The LRA, led by Joseph Kony, became established in northern Uganda in the 1980s where it wrought havoc against the Acholi people, the very group it claimed to be protecting from political marginalisation by the Ugandan government. In fact, the LRA was largely responsible for creating a situation where over 90% of the people in northern states such as Kitgum and Gulu were forced to live in refugee camps – so-called ‘protected villages’ – until recently.

In 2005, the International Criminal Court (ICC) issued warrants of arrest for the top LRA leaders, including Kony, the group’s Chairman and Commander; Vincent Otti, the Vice Chairman and second in command; Okot Odhiambo, LRA Army Commander; Raska Lukwiya (who was later killed in battle), LRA Deputy Army Commander; and Dominic Ongwen, LRA Brigade Commander. All have been named in numerous counts of crimes against humanity and war crimes including enslavement, sexual slavery, rape, murder, intentionally directing an attack against the civilian population, enlisting children and pillaging.

Recent Ugandan military offensives, have largely dispersed the LRA, which having been pushed out of northern Uganda, is now active in the border areas of southern Sudan, eastern parts of the Central African Republic and in the northern edges of the Democratic Republic of Congo (DRC), where it has carried out hundreds of brutal attacks against civilians.

Since 2008, the US has provided more than $23 million in logistical and intelligence support to the Ugandan army.  Obama’s strategy document comes six months after the US Congress passed the Lord's Resistance Army Disarmament and Northern Uganda Recovery Act, which supports the protection of civilians from the LRA while promoting the recovery process in the worst-affected provinces of northern Ugandan. It sets out a four-point plan in a letter to the US Senators and Representatives, stating that he would aim to protect civilians; apprehend and remove from the battlefield Mr Kony and his commanders; promote the defection or disarmament of LRA fighters and finally, increase humanitarian assistance to people in LRA-affected areas.

As 19 aid groups highlighted on 14 December 2010, the provision of US support to civilians in the three countries in question may prove crucial in averting a third consecutive year of massacres by LRA rebels in central Africa in the run up to Christmas. The group also called upon the UN Security Council to set up an expert panel to address the threat of the LRA. The Security Council, in a presidential statement given specifically on the situation in the Central African Republic on the same day, condemned, “all attacks by local and foreign armed groups that threaten the population as well as peace and stability.”

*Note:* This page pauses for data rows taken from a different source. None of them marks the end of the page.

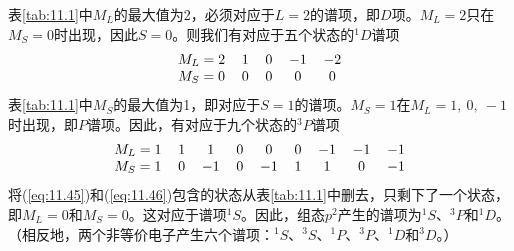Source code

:     表\ref{tab:11.1}中$M_L$的最大值为2，必须对应于$L=2$的谱项，即$D$项。$M_L=2$只在$M_S=0$时出现，因此$S=0$。则我们有对应于五个状态的$^1D$谱项
    \begin{equation}
        \centering
        \begin{tabular}{ccccc}
            $M_L = 2$ & $1$ & $0$ & $-1$ & $-2$ \\
            $M_S = 0$ & $0$ & $0$ & $0$ & $0$
        \end{tabular}
        \label{eq:11.45}
    \end{equation}
    表\ref{tab:11.1}中$M_S$的最大值为1，即对应于$S=1$的谱项。$M_S = 1$在$M_L = 1,\:0,\:-1$时出现，即$P$谱项。因此，有对应于九个状态的$^3P$谱项
    \begin{equation}
        \centering
        \begin{tabular}{ccccccccc}
            $M_L = 1$ & $1$ & $1$ & $0$ & $0$ & $0$ & $-1$ & $-1$ & $-1$ \\
            $M_S = 1$ & $0$ & $-1$ & $0$ & $-1$ & $1$ & $1$ & $0$ & $-1$
        \end{tabular}
        \label{eq:11.46}
    \end{equation}
    将(\ref{eq:11.45})和(\ref{eq:11.46})包含的状态从表\ref{tab:11.1}中删去，只剩下了一个状态，即$M_L = 0$和$M_S = 0$。这对应于谱项$^1S$。因此，组态$p^2$产生的谱项为$^1S$、$^3P$和$^1D$。（相反地，两个非等价电子产生六个谱项：$^1S$、$^3S$、$^1P$、$^3P$、$^1D$和$^3D$。）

Coming shortly after Baroness Amos, the UN’s humanitarian chief, called for better protection of civilians in southern Suden where thousands of people have abandoned their homes as a result of the LRA threat, Obama’s letter, together with continuing pressure from the ICC, is considered not only a blow to the LRA but a sign of support for the Responsibility to Protect (R2P) doctrine, which was endorsed by UN Member States at the 2005 World Summit.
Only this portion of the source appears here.